Jupyter notebooks

This is a Jupyter notebook using Python. You can install Jupyter locally to edit and interact with this notebook.

Integration

Here, we consider the problem of numerically evaluating definite integrals $$\int_a^b f(x) dx $$ and will mostly consider finite domains $-\infty < a < b < \infty$. As with interpolation, we will be able to create very accurate and efficient methods for certain classes of functions while other functions will be more challenging. For each integration technique we try, we're going to need to test its accuracy. Let's create some test functions and their derivatives.


In [1]:
%matplotlib notebook
import numpy
from matplotlib import pyplot

tests = []

@tests.append
class f_expx:
    def F(x):
        return numpy.exp(2*x)/(1+x**2)
    def f(x):
        return 2*numpy.exp(2*x)/(1+x**2) - numpy.exp(2*x)/(1+x**2)**2 * 2*x

@tests.append
class f_quadratic:
    def F(x):
        return x**3/3 - x**2 + 3*x - 1
    def f(x):
        return x**2 - 2*x + 3
    
@tests.append
class f_tanh:
    def F(x):
        return numpy.tanh(x)
    def f(x):
        return numpy.cosh(x)**(-2)
    
@tests.append
class f_logx2:
    def F(x):
        return numpy.log(x**2)
    def f(x):
        return 1/x**2 * 2*x

pyplot.style.use('ggplot')
pyplot.rcParams['figure.max_open_warning'] = False
pyplot.figure()
x = numpy.linspace(-2,2)
for t in tests:
    pyplot.plot(x, t.f(x), label=t.__name__)
pyplot.ylim(-10,10)
pyplot.legend(loc='upper left')


Out[1]:
<matplotlib.legend.Legend at 0x7fdd3d160c50>

Fundamental Theorem of Calculus

Let $f(x)$ be a continuous function and define $F(x)$ by $$ F(x) = \int_a^x f(s) ds . $$ Then $F(x)$ is uniformly continuous, differentiable, and $$ F'(x) = f(x) . $$ We say that $F$ is an antiderivative of $f$. This implies that $$ \int_a^b f(x) dx = F(b) - F(a) . $$ We will test the accuracy of our integration schemes using an antiderivative provided in our tests.

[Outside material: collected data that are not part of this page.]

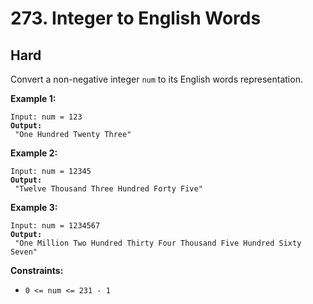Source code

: # 273. Integer to English Words

## Hard



Convert a non-negative integer `num` to its English words representation.

&#x20;

**Example 1:**

<pre><code>Input: num = 123
<strong>Output:
</strong> "One Hundred Twenty Three"
</code></pre>

**Example 2:**

<pre><code>Input: num = 12345
<strong>Output:
</strong> "Twelve Thousand Three Hundred Forty Five"
</code></pre>

**Example 3:**

<pre><code>Input: num = 1234567
<strong>Output:
</strong> "One Million Two Hundred Thirty Four Thousand Five Hundred Sixty Seven"
</code></pre>

&#x20;

**Constraints:**

* `0 <= num <= 231 - 1`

Method of Manufactured Solutions

Analytically integrating an arbitrary function is hard, tends to require trickery, and is not always possible to express in closed form (e.g., elliptic integrals). In contrast, analytic differentiation involves straightforward application of the product rule and chain rule. So if we just choose an arbitrary function $F$ (the antiderivative), we can compute $f = F'$, then numerically integrate $\int_a^b f$ and compare to $F(b) - F(a)$. We have used this technique to produce the tests array above.

Newton-Cotes methods

Newton-Cotes methods approximate $f(x)$ using piecewise polynomial functions. Polynomials are easy to integrate analytically so we need only sum up the integrals over each piecewise interval.

Midpoint rule

The midpoint method uses piecewise constant functions over some number $n$ of intervals.


In [2]:
def fint_midpoint(f, a, b, n=20):
    dx = (b - a)/n     # Width of each interval
    x = numpy.linspace(a+dx/2, b-dx/2, n)
    return numpy.sum(f(x))*dx

for t in tests:
    a, b = -2, 2.01
    I = fint_midpoint(t.f, a, b, 51)
    print('{:12s}: I={: 10e} error={: 10e}'.
          format(t.__name__, I, I - (t.F(b) - t.F(a))))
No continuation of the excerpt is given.